Sonja Biserko, a leading light of Serbia’s human rights community, gave this talk “In the Spririt of the UN Resolution on Srebrenica (2024), at the UN in Vienna on July 11:

As we commemorate the 30th anniversary of the genocide in Srebrenica, we do more than honor the victims. We are called to defend the truth.

The UN Resolution on Srebrenica, adopted in 2024, reminded the world of the legal and moral clarity surrounding this crime. It named what happened — genocide. And it urged all societies, especially those in the region, to confront that truth with courage, not denial.

Memory is a warning

In today’s world, where ethnonationalist rhetoric and authoritarian rule are on the rise, memory becomes a warning. A warning against scapegoating. A warning against exclusion.

Genocide remembrance gives us a framework. It helps us understand and respond to mass atrocities today — whether in Gaza, Myanmar, Sudan, or Ukraine. It compels international actors to act. Not to stand aside.

Remembering genocide is not a backward-looking act—it is a profoundly forward-looking responsibility. In today’s unstable international environment, where power politics often trumps principles, remembrance becomes a form of resistance, a defense of truth, and a call to uphold the values of humanity.

Serbia is stuck in denial

Yet, three decades later, we face a harsh reality. Serbia not only denies the genocide — it continues to justify and politically reproduce the very ideology that made it possible.

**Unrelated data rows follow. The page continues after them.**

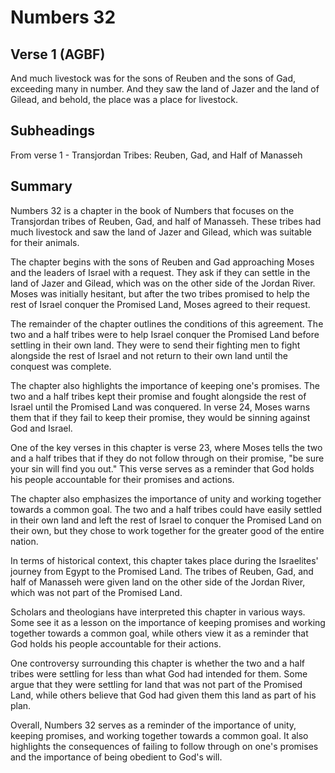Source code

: # Numbers 32

## Verse 1 (AGBF)

And much livestock was for the sons of Reuben and the sons of Gad, exceeding many in number. And they saw the land of Jazer and the land of Gilead, and behold, the place was a place for livestock.

## Subheadings

From verse 1 - Transjordan Tribes: Reuben, Gad, and Half of Manasseh

## Summary

Numbers 32 is a chapter in the book of Numbers that focuses on the Transjordan tribes of Reuben, Gad, and half of Manasseh. These tribes had much livestock and saw the land of Jazer and Gilead, which was suitable for their animals.

The chapter begins with the sons of Reuben and Gad approaching Moses and the leaders of Israel with a request. They ask if they can settle in the land of Jazer and Gilead, which was on the other side of the Jordan River. Moses was initially hesitant, but after the two tribes promised to help the rest of Israel conquer the Promised Land, Moses agreed to their request.

The remainder of the chapter outlines the conditions of this agreement. The two and a half tribes were to help Israel conquer the Promised Land before settling in their own land. They were to send their fighting men to fight alongside the rest of Israel and not return to their own land until the conquest was complete. 

The chapter also highlights the importance of keeping one's promises. The two and a half tribes kept their promise and fought alongside the rest of Israel until the Promised Land was conquered. In verse 24, Moses warns them that if they fail to keep their promise, they would be sinning against God and Israel.

One of the key verses in this chapter is verse 23, where Moses tells the two and a half tribes that if they do not follow through on their promise, "be sure your sin will find you out." This verse serves as a reminder that God holds his people accountable for their promises and actions.

The chapter also emphasizes the importance of unity and working together towards a common goal. The two and a half tribes could have easily settled in their own land and left the rest of Israel to conquer the Promised Land on their own, but they chose to work together for the greater good of the entire nation.

In terms of historical context, this chapter takes place during the Israelites' journey from Egypt to the Promised Land. The tribes of Reuben, Gad, and half of Manasseh were given land on the other side of the Jordan River, which was not part of the Promised Land.

Scholars and theologians have interpreted this chapter in various ways. Some see it as a lesson on the importance of keeping promises and working together towards a common goal, while others view it as a reminder that God holds his people accountable for their actions.

One controversy surrounding this chapter is whether the two and a half tribes were settling for less than what God had intended for them. Some argue that they were settling for land that was not part of the Promised Land, while others believe that God had given them this land as part of his plan.

Overall, Numbers 32 serves as a reminder of the importance of unity, keeping promises, and working together towards a common goal. It also highlights the consequences of failing to follow through on one's promises and the importance of being obedient to God's will.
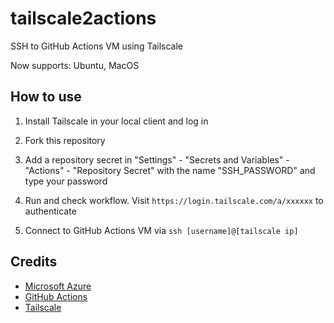 # tailscale2actions
SSH to GitHub Actions VM using Tailscale

Now supports: Ubuntu, MacOS

## How to use
1. Install Tailscale in your local client and log in

2. Fork this repository

3. Add a repository secret in "Settings" - "Secrets and Variables" - "Actions" - "Repository Secret" with the name "SSH_PASSWORD" and type your password

4. Run and check workflow. Visit `https://login.tailscale.com/a/xxxxxx` to authenticate

5. Connect to GitHub Actions VM via `ssh [username]@[tailscale ip]`

## Credits
- [Microsoft Azure](https://azure.microsoft.com)
- [GitHub Actions](https://github.com/features/actions)
- [Tailscale](https://tailscale.com)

Denial in Serbia does not stop with political leaders. It is embedded in academic institutions, in the media, in intellectual circles, and in the church.

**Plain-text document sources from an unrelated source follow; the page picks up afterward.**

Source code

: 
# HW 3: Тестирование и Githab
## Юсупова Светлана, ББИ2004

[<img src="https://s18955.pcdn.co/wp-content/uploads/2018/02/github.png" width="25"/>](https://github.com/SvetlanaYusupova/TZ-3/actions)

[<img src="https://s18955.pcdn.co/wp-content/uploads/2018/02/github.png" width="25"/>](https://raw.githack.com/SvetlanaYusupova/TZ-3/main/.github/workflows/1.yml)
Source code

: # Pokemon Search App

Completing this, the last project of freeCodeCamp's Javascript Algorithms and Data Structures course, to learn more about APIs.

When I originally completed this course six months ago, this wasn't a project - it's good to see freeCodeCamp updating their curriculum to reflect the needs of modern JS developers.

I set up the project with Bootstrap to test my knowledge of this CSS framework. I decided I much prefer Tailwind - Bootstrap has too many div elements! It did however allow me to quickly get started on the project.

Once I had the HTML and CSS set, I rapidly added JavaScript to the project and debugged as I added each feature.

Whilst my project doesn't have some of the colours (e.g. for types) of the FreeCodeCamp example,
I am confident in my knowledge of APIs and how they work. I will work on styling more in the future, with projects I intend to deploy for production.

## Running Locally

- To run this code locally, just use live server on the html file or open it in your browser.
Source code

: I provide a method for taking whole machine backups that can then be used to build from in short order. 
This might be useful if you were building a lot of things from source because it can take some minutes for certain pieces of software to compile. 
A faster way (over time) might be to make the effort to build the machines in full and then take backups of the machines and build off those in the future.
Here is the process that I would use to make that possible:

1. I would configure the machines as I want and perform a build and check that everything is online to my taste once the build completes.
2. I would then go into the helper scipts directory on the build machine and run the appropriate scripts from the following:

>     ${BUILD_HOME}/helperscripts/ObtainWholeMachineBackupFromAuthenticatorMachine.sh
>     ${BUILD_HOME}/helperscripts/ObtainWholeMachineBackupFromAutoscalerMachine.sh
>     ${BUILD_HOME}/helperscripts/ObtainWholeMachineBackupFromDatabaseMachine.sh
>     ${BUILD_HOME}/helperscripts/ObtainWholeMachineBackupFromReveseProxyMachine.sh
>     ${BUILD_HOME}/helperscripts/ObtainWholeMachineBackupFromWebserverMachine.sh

Serbian elites — writers, professors, historians, clergy — continue to promote the idea of a “Serb world.” This is nothing less than a euphemism for the old Greater Serbia project. A project pursued through war crimes, ethnic cleansing, and ultimately, genocide.

The “Serb world” is not merely a cultural aspiration. It is a geopolitical ambition. It is built on the erasure of non-Serb communities from territories claimed as “historically Serb.”

Bosnia is still at risk

Srebrenica was the most brutal expression of that logic. The killing of over 8,000 Bosniak men and boys was meant to ensure that a future Republika Srpska would be ethnically pure, safe zone free.

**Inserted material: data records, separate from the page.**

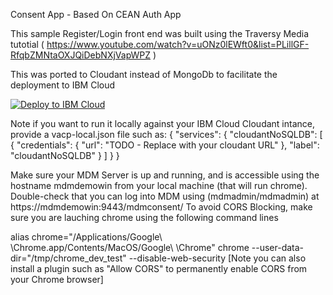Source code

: Consent App - Based On CEAN Auth App

This sample Register/Login front end was built using the Traversy Media tutotial ( https://www.youtube.com/watch?v=uONz0lEWft0&list=PLillGF-RfqbZMNtaOXJQiDebNXjVapWPZ )

This was ported to Cloudant instead of MongoDb
to facilitate the deployment to IBM Cloud


[![Deploy to IBM Cloud](https://cloud.ibm.com/devops/setup/deploy/button.png)](https://cloud.ibm.com/devops/setup/deploy?repository=https://github.com/jpradier/ceanauthapp.git&branch=consent)




Note if you want to run it locally against your IBM Cloud Cloudant intance, provide a vacp-local.json file such as:
{
  "services": {
    "cloudantNoSQLDB": [
      {
        "credentials": {
          "url": "TODO - Replace with your cloudant URL"
        },
        "label": "cloudantNoSQLDB"
      }
    ]
  }
}


Make sure your MDM Server is up and running, and is accessible using the hostname mdmdemowin from your local machine (that will run chrome). Double-check that you can log into MDM using (mdmadmin/mdmadmin) at https://mdmdemowin:9443/mdmconsent/
To avoid CORS Blocking, make sure you are lauching chrome using the following command lines

alias chrome="/Applications/Google\\ \\Chrome.app/Contents/MacOS/Google\\ \\Chrome"
chrome --user-data-dir="/tmp/chrome_dev_test" --disable-web-security 
[Note you can also install a plugin such as "Allow CORS" to permanently enable CORS from your Chrome browser]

In that sense, the ongoing secessionist policy of Republika Srpska is not new. It is not separate. It is the political finalization of the genocide.

It aims to legitimize the territorial outcome of ethnic cleansing. To cement the results of violence. To institutionalize apartheid through laws, symbols, and a false narrative of victimhood.

By denying genocide while glorifying its perpetrators — Ratko Mladić and Radovan Karadžić — Serbia insults the memory of the victims. But more than that, it sustains the ideological infrastructure that made the genocide possible.

So too is the region

This is not only dangerous for Bosnia and Herzegovina. It is dangerous for the region. It undermines the credibility of international law.

In the spirit of the UN Resolution on Srebrenica, we must state clearly:

There can be no reconciliation without truth.

There can be no peace while war criminals are celebrated.

And there can be no stability if the results of genocide are normalized through secession.

The international community must not allow Republika Srpska’s push for independence to go unchallenged. To allow it would be to reward genocide. It would permanently fracture Bosnia and Herzegovina.

It would send a dangerous message to the world: that crimes against humanity can succeed, if pursued with enough persistence.

What Serbia needs to do

In the spirit of the UN Resolution on Srebrenica, we must insist: Serbia must confront its past honestly.

This means acknowledging the genocide. But it also means dismantling state-sponsored narratives that glorify its perpetrators.

It means introducing genocide education into school curricula. Removing war criminals from the pantheon of national “heroes.” Supporting civil society actors who courageously speak the truth.

Meanwhile, civil society in Serbia — along with the brave individuals who stand against denial — must be supported.

They are few. Often silenced. But they are the future.

They hold the key to an honest reckoning. And to a Serbia that can one day return to Europe. Not as a revisionist force, but as a democratic partner rooted in truth and accountability.

True reconciliation begins with truth. Without it, peace remains superficial. A fragile pause, not a durable foundation.

Serbia resists, but Europe should insist

However, Serbia has repeatedly demonstrated a lack of political will and institutional capacity to confront its own past. Instead of fostering accountability and reconciliation, the political elite continues to engage in historical revisionism, the glorification of war criminals, and the denial of atrocities such as the Srebrenica genocide.

In this context, the role of the European Union and the Council of Europe is not only important—it is irreplaceable. These institutions hold a unique responsibility and capacity to shape the normative and institutional frameworks that Serbia has so far failed to establish on its own.

In the spheres of education, culture, and media, their involvement is crucial.

By reinforcing these three pillars, the EU and the Council of Europe can help lay the foundation for a democratic and self-reflective Serbian society. This is essential not only for Serbia’s own future, but also for the stability and democratic integrity of the wider region.

Srebrenica is not only a place of mourning — it is a call to action for all international organizations and institutions whose mandate is to uphold fundamental human rights and freedoms.

In commemorating the genocide in Srebrenica, they confront one of the greatest challenges of the post-1995 world: the imperative to prevent further descent into human rights atrocities and genocidal violence. These horrors, as we are painfully aware — and as the UN Secretary-General has described — are “beyond atrocious, beyond inhuman.”

So far, we have failed to truly “learn the lessons” of Srebrenica. Let us hope it is not too late.